Punn Rajesh, Axelrod David M, Sherman-Levine Sara, Roth Stephen J, Tacy Theresa A
Division of Pediatric Cardiology, Department of Pediatrics, Stanford University School of Medicine, Lucile Packard Children's Hospital, Palo Alto, CA.
Pediatr Crit Care Med. 2014 Nov;15(9):870-7. doi: 10.1097/PCC.0000000000000236.
Currently, there are no established echocardiographic or hemodynamic predictors of mortality after weaning venoarterial extracorporeal membrane oxygenation in children. We wished to determine which measurements predict mortality.
Over 3 years, we prospectively assessed six echo and six hemodynamic variables at 3-5 circuit rates while weaning extracorporeal membrane oxygenation flow. Hemodynamic measurements were heart rate, inotropic score, arteriovenous oxygen difference, pulse pressure, oxygenation index, and lactate. Echo variables included shortening/ejection fraction, outflow tract Doppler-derived stroke distance (velocity-time integral), degree of atrioventricular valve regurgitation, longitudinal strain (global longitudinal strain), and circumferential strain (global circumferential strain).
Cardiovascular ICU at Lucille Packard Children's Hospital Stanford, CA.
Patients were stratified into those who died or required heart transplant (Gr1) and those who did not (Gr2). For each patient, we compared the change for each variable between full versus minimum extracorporeal membrane oxygenation flow for each group.
None.
We enrolled 21 patients ranging in age from 0.02 to 15 years.
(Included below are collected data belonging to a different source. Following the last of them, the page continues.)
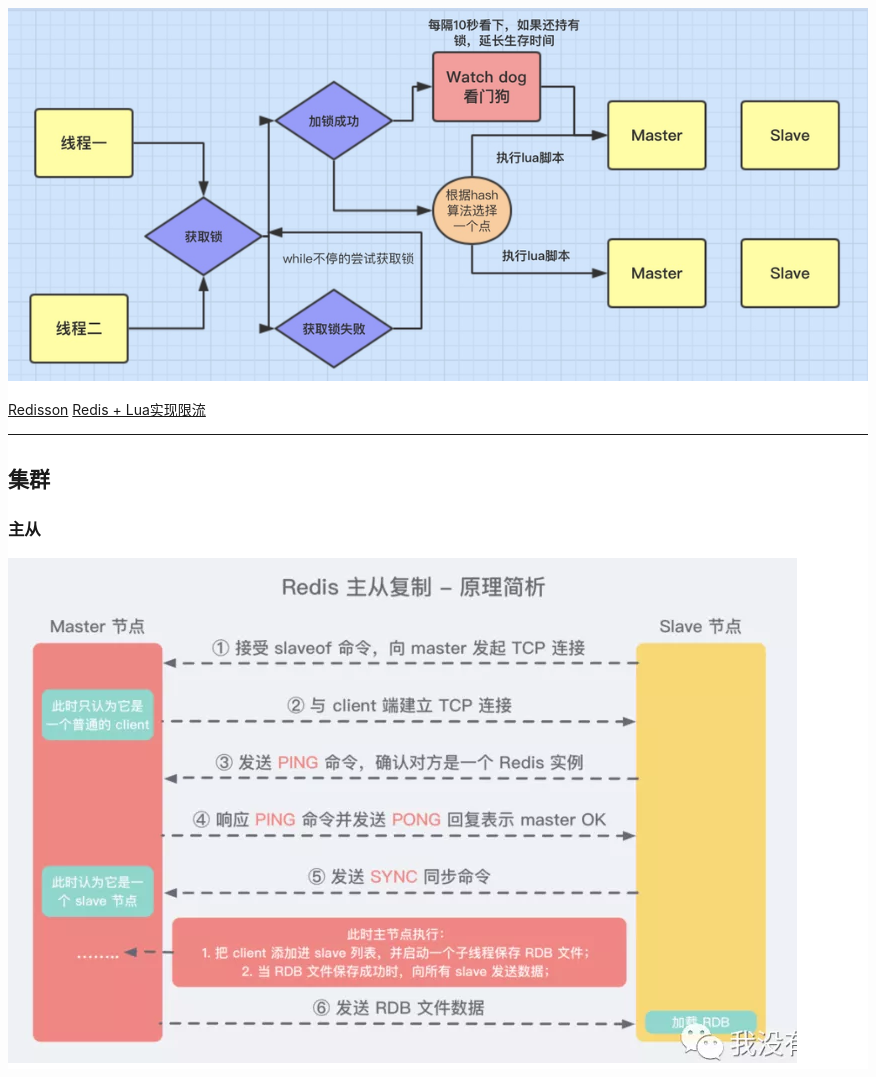 ![](redisson_flow.png)

[Redisson](https://mp.weixin.qq.com/s/CbnPRfvq4m1sqo2uKI6qQw)
[Redis + Lua实现限流](https://mp.weixin.qq.com/s/kyFAWH3mVNJvurQDt4vchA)

---

## 集群

### 主从

![](redis_master_slave.png)
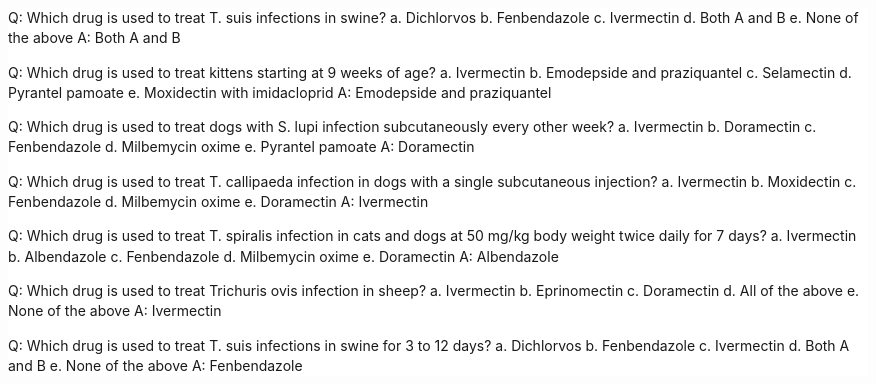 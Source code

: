 Q: Which drug is used to treat T. suis infections in swine?
a. Dichlorvos
b. Fenbendazole
c. Ivermectin
d. Both A and B
e. None of the above
A: Both A and B

Q: Which drug is used to treat kittens starting at 9 weeks of age?
a. Ivermectin
b. Emodepside and praziquantel
c. Selamectin
d. Pyrantel pamoate
e. Moxidectin with imidacloprid
A: Emodepside and praziquantel

Q: Which drug is used to treat dogs with S. lupi infection subcutaneously every other week?
a. Ivermectin
b. Doramectin
c. Fenbendazole
d. Milbemycin oxime
e. Pyrantel pamoate
A: Doramectin

Q: Which drug is used to treat T. callipaeda infection in dogs with a single subcutaneous injection?
a. Ivermectin
b. Moxidectin
c. Fenbendazole
d. Milbemycin oxime
e. Doramectin
A: Ivermectin

Q: Which drug is used to treat T. spiralis infection in cats and dogs at 50 mg/kg body weight twice daily for 7 days?
a. Ivermectin
b. Albendazole
c. Fenbendazole
d. Milbemycin oxime
e. Doramectin
A: Albendazole

Q: Which drug is used to treat Trichuris ovis infection in sheep?
a. Ivermectin
b. Eprinomectin
c. Doramectin
d. All of the above
e. None of the above
A: Ivermectin

Q: Which drug is used to treat T. suis infections in swine for 3 to 12 days?
a. Dichlorvos
b. Fenbendazole
c. Ivermectin
d. Both A and B
e. None of the above
A: Fenbendazole
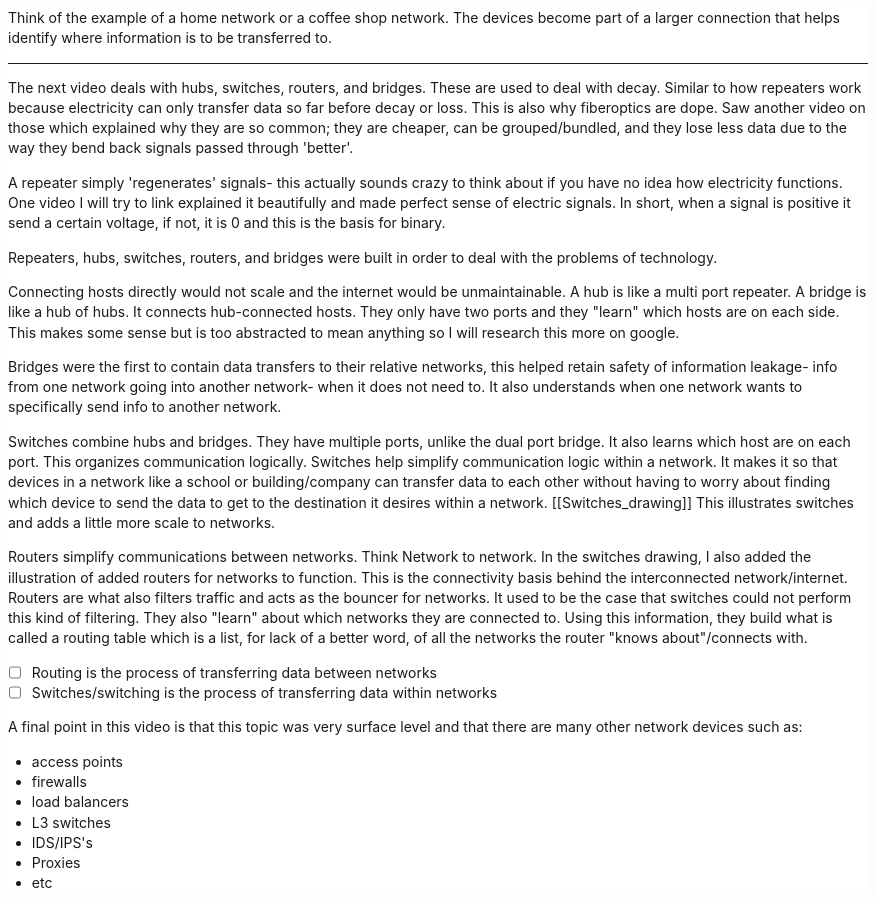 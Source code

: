 Think of the example of a home network or a coffee shop network. The devices become part of a larger connection that helps identify where information is to be transferred to. 


---

The next video deals with hubs, switches, routers, and bridges. These are used to deal with decay. Similar to how repeaters work because electricity can only transfer data so far before decay or loss. This is also why fiberoptics are dope. Saw another video on those which explained why they are so common; they are cheaper, can be grouped/bundled, and they lose less data due to the way they bend back signals passed through 'better'. 

A repeater simply 'regenerates' signals- this actually sounds crazy to think about if you have no idea how electricity functions. One video I will try to link explained it beautifully and made perfect sense of electric signals. In short, when a signal is positive it send a certain voltage, if not, it is 0 and this is the basis for binary. 

Repeaters, hubs, switches, routers, and bridges were built in order to deal with the problems of technology. 

Connecting hosts directly would not scale and the internet would be unmaintainable. A hub is like a multi port repeater.  A bridge is like a hub of hubs. It connects hub-connected hosts. They only have two ports and they "learn"  which hosts are on each side. This makes some sense but is too abstracted to mean anything so I will research this more on google. 

Bridges were the first to contain data transfers to their relative networks, this helped retain safety of information leakage- info from one network going into another network- when it does not need to. It also understands when one network wants to specifically send info to another network.

Switches combine hubs and bridges. They have multiple ports, unlike the dual port bridge. It also learns which host are on each port. This organizes communication logically. Switches help simplify communication logic within a network. It makes it so that devices in a network like a school or building/company can transfer data to each other without having to worry about finding which device to send the data to get to the destination it desires within a network. [[Switches_drawing]]
This illustrates switches and adds a little more scale to networks. 

Routers simplify communications between networks. Think Network to network. In the switches drawing, I also added the illustration of added routers for networks to function. This is the connectivity basis behind the interconnected network/internet. Routers are what also filters traffic and acts as the bouncer for networks. It used to be the case that switches could not perform this kind of filtering. They also "learn" about which networks they are connected to. Using this information, they build what is called a routing table which is a list, for lack of a better word, of all the networks the router "knows about"/connects with. 

- [ ] Routing is the process of transferring data between networks
- [ ] Switches/switching is the process of transferring data within networks

A final point in this video is that this topic was very surface level and that there are many other network devices such as:
- access points
- firewalls
- load balancers
- L3 switches
- IDS/IPS's
- Proxies
- etc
Five had dilated cardiomyopathy, and 16 had structural heart disease with severe ventricular dysfunction. Thirteen of 21 patients (62%) comprised Gr1, including two patients with heart transplants. Eight patients constituted Gr2. Gr1 patients had a significantly greater increase in oxygenation index (35% mean increase; p < 0.01) off extracorporeal membrane oxygenation compared to full flow, but no change in velocity-time integral or arteriovenous oxygen difference. In Gr2, velocity-time integral increased (31% mean increase; p < 0.01), with no change in arteriovenous oxygen difference or oxygenation index. Pulse pressure increased modestly with flow reduction only in Gr1 (p < 0.01).
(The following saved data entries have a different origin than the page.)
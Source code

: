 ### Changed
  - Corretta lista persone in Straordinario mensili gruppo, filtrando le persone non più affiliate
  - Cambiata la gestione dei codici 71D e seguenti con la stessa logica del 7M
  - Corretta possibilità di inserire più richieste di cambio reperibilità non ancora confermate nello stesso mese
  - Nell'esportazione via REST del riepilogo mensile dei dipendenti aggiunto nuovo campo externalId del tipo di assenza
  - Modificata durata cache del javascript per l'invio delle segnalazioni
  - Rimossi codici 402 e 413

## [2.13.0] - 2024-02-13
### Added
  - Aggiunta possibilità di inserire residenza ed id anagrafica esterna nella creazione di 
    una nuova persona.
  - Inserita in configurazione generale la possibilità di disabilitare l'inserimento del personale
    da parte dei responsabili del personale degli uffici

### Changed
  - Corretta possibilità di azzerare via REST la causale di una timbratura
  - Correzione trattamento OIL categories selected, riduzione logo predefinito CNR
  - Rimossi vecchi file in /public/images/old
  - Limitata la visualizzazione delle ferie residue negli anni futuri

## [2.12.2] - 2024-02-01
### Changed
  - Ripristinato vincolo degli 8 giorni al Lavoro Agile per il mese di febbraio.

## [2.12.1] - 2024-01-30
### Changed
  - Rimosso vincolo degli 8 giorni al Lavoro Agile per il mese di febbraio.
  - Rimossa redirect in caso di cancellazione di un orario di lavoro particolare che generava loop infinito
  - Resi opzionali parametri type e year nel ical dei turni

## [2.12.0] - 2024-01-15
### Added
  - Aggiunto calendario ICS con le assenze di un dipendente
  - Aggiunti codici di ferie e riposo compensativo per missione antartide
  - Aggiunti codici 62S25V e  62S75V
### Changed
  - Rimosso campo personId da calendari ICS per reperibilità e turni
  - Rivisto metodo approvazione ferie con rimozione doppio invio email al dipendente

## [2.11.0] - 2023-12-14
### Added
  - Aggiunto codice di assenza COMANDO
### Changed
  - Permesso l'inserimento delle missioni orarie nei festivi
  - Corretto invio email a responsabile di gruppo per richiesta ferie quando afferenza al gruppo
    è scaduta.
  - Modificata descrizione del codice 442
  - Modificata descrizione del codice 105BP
Failure to augment velocity-time integral or an increase in oxygenation index during the extracorporeal membrane oxygenation weaning is associated with poor outcomes in children. We propose that these measurements should be performed during extracorporeal membrane oxygenation wean, as they may discriminate who will require alternative methods of circulatory support for survival.
目前,尚无已确立的超声心动图或血流动力学指标可预测儿童静脉-动脉体外膜肺氧合(ECMO)撤机后的死亡率。我们希望确定哪些测量指标可预测死亡率。
在3年多的时间里,我们在降低ECMO流量的过程中,以前瞻性方式在3至5个循环速率下评估了6项超声心动图和6项血流动力学变量。血流动力学测量指标包括心率、肌力评分、动静脉血氧差、脉压、氧合指数和乳酸。超声心动图变量包括缩短分数/射血分数、流出道多普勒衍生的搏出距离(速度-时间积分)、房室瓣反流程度、纵向应变(整体纵向应变)和圆周应变(整体圆周应变)。
加利福尼亚州斯坦福大学露西尔·帕卡德儿童医院心血管重症监护病房。
患者被分为死亡或需要心脏移植的患者(第1组)和未死亡或不需要心脏移植的患者(第2组)。对于每位患者,我们比较了每组患者在全流量与最低ECMO流量之间各变量的变化。
无。
我们纳入了21例年龄在0.02至15岁之间的患者。其中5例患有扩张型心肌病,16例患有结构性心脏病并伴有严重心室功能障碍。21例患者中有13例(62%)属于第1组,包括2例接受心脏移植的患者。8例患者属于第2组。与全流量相比,第1组患者在撤离ECMO时氧合指数显著升高(平均升高35%;p<0.01),但速度-时间积分或动静脉血氧差无变化。在第2组中,速度-时间积分升高(平均升高31%;p<0.01),而动静脉血氧差或氧合指数无变化。仅在第1组中,脉压随流量降低而适度升高(p<0.01)。
在ECMO撤机过程中,速度-时间积分未能增加或氧合指数升高与儿童预后不良相关。我们建议在ECMO撤机期间进行这些测量,因为它们可能有助于区分哪些患者需要替代性循环支持方法以维持生存。